Tautan-tautan Akses

Militer: Sudan akan Bentuk Pemerintahan Baru Setelah Rebut Kembali Khartoum


Pemimpin de facto Sudan, panglima angkatan bersenjata Abdel Fattah al-Burhan melambai kepada para pendukungnya saat tiba di sebuah pasar di Port Sudan (foto: dok).
Pemimpin de facto Sudan, panglima angkatan bersenjata Abdel Fattah al-Burhan melambai kepada para pendukungnya saat tiba di sebuah pasar di Port Sudan (foto: dok).

Pembentukan pemerintahan baru Sudan diperkirakan akan terjadi setelah Khartoum selesai direbut kembali, kata sumber militer kepada kantor berita Reuters pada hari Minggu (9/2). Sehasi sebelumnya kepala angkatan darat Abdel Fattah al-Burhan mengatakan akan membentuk pemerintahan masa perang yang teknokratis.

Tentara Sudan, yang telah lama kalah dalam perangnya melawan paramiliter Pasukan Pendukung Cepat (RSF), dalam beberapa minggu terakhir telah merebut kembali kekuasaan di ibu kota Khartoum di beberapa titik, dan semakin mendekat ke istana kepresidenan di sepanjang Sungai Nil.

RSF, yang sebelumnya mengatakan akan mendukung pembentukan pemerintahan sipil saingannya, telah mundur, kalah oleh unit udara militer yang diperluas dan barisan darat yang bertambah besar karena milisi-milisi sekutu.

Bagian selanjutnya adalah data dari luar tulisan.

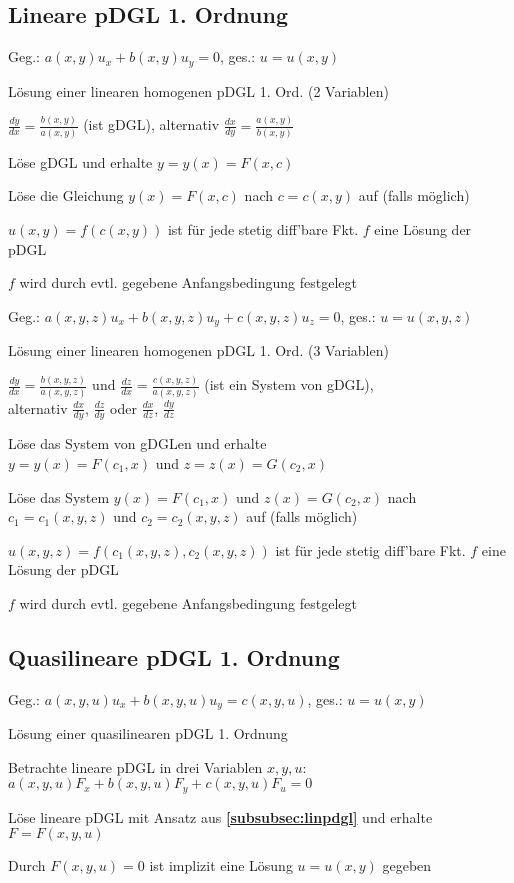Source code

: \documentclass[german,color,6pt]{latex4ei/latex4ei_fs}
\begin{document}
\begin{sectionbox}
	\subsection{Lineare pDGL 1. Ordnung}
	Geg.: $a(x,y)u_x+b(x,y)u_y=0$, ges.: $u=u(x,y)$
	\begin{cookbox}{Lösung einer linearen homogenen pDGL 1. Ord. (2 Variablen)}
		\item $\frac{dy}{dx}=\frac{b(x,y)}{a(x,y)}$ (ist gDGL), alternativ $\frac{dx}{dy}=\frac{a(x,y)}{b(x,y)}$ 
		\item Löse gDGL und erhalte $y=y(x)=F(x,c) $
		\item Löse die Gleichung $y(x)=F(x,c)$ nach $c = c(x,y)$ auf (falls möglich)
		\item $u(x,y)=f(c(x,y))$ ist für jede stetig diff'bare Fkt. $f$ eine Lösung der pDGL
		\item $f$ wird durch evtl. gegebene Anfangsbedingung festgelegt
	\end{cookbox}
	\label{subsubsec:linpdgl}
	Geg.: $a(x,y,z)u_x+b(x,y,z)u_y+c(x,y,z)u_z=0$, ges.: $u=u(x,y,z)$
	\begin{cookbox}{Lösung einer linearen homogenen pDGL 1. Ord. (3 Variablen)}
		\item $\frac{dy}{dx}=\frac{b(x,y,z)}{a(x,y,z)}$ und $\frac{dz}{dx}=\frac{c(x,y,z)}{a(x,y,z)}$ (ist ein System von gDGL), \\
			alternativ $\frac{dx}{dy}$, $\frac{dz}{dy}$ oder $\frac{dx}{dz}$, $\frac{dy}{dz}$
		\item Löse das System von gDGLen und erhalte \\$y=y(x)=F(c_{1},x) $ und $z=z(x)=G(c_{2},x) $
		\item Löse das System $y(x)=F(c_{1},x) $ und $z(x)=G(c_{2},x) $ nach $c_{1}=c_{1}(x,y,z) $ und $c_{2}=c_{2}(x,y,z) $ auf (falls möglich)
		\item $ u(x,y,z)=f(c_{1}(x,y,z),c_{2}(x,y,z))$ ist für jede stetig diff'bare Fkt. $f$ eine Lösung der pDGL
		\item $f $ wird durch evtl. gegebene Anfangsbedingung festgelegt
	\end{cookbox}
\end{sectionbox}

\begin{sectionbox}
	\subsection{Quasilineare pDGL 1. Ordnung}
	Geg.: $a(x,y,u)u_x+b(x,y,u)u_y=c(x,y,u)$, ges.: $u=u(x,y)$
	\begin{cookbox}{Lösung einer quasilinearen pDGL 1. Ordnung}
		\item Betrachte lineare pDGL in drei Variablen $x,y,u$:
		\\$a(x,y,u)F_{x}+b(x,y,u)F_{y}+c(x,y,u)F_{u}=0$
		\item Löse lineare pDGL mit Ansatz aus {\bf\ref{subsubsec:linpdgl}} und erhalte	$F=F(x,y,u) $
		\item Durch $F(x,y,u)=0 $ ist implizit eine Lösung $u=u(x,y) $ gegeben
	\end{cookbox}
\end{sectionbox}


\end{document}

“Kita dapat menyebutnya sebagai pemerintahan caretaker, pemerintahan masa perang, ini adalah pemerintahan yang akan membantu kita menyelesaikan apa yang tersisa dari tujuan militer kita, yaitu membebaskan Sudan dari para pemberontak ini,” kata Burhan dalam sebuah pertemuan dengan para politisi yang beraliansi dengan militer di kubu pertahanan militer di Port Sudan pada hari Sabtu.

RSF menguasai sebagian besar wilayah barat negara itu - dan terlibat dalam serangan intens untuk memperkuat kontrolnya atas wilayah Darfur dengan merebut kota al-Fashir. Burhan mengesampingkan gencatan senjata selama bulan Ramadan, kecuali RSF menghentikan serangan tersebut.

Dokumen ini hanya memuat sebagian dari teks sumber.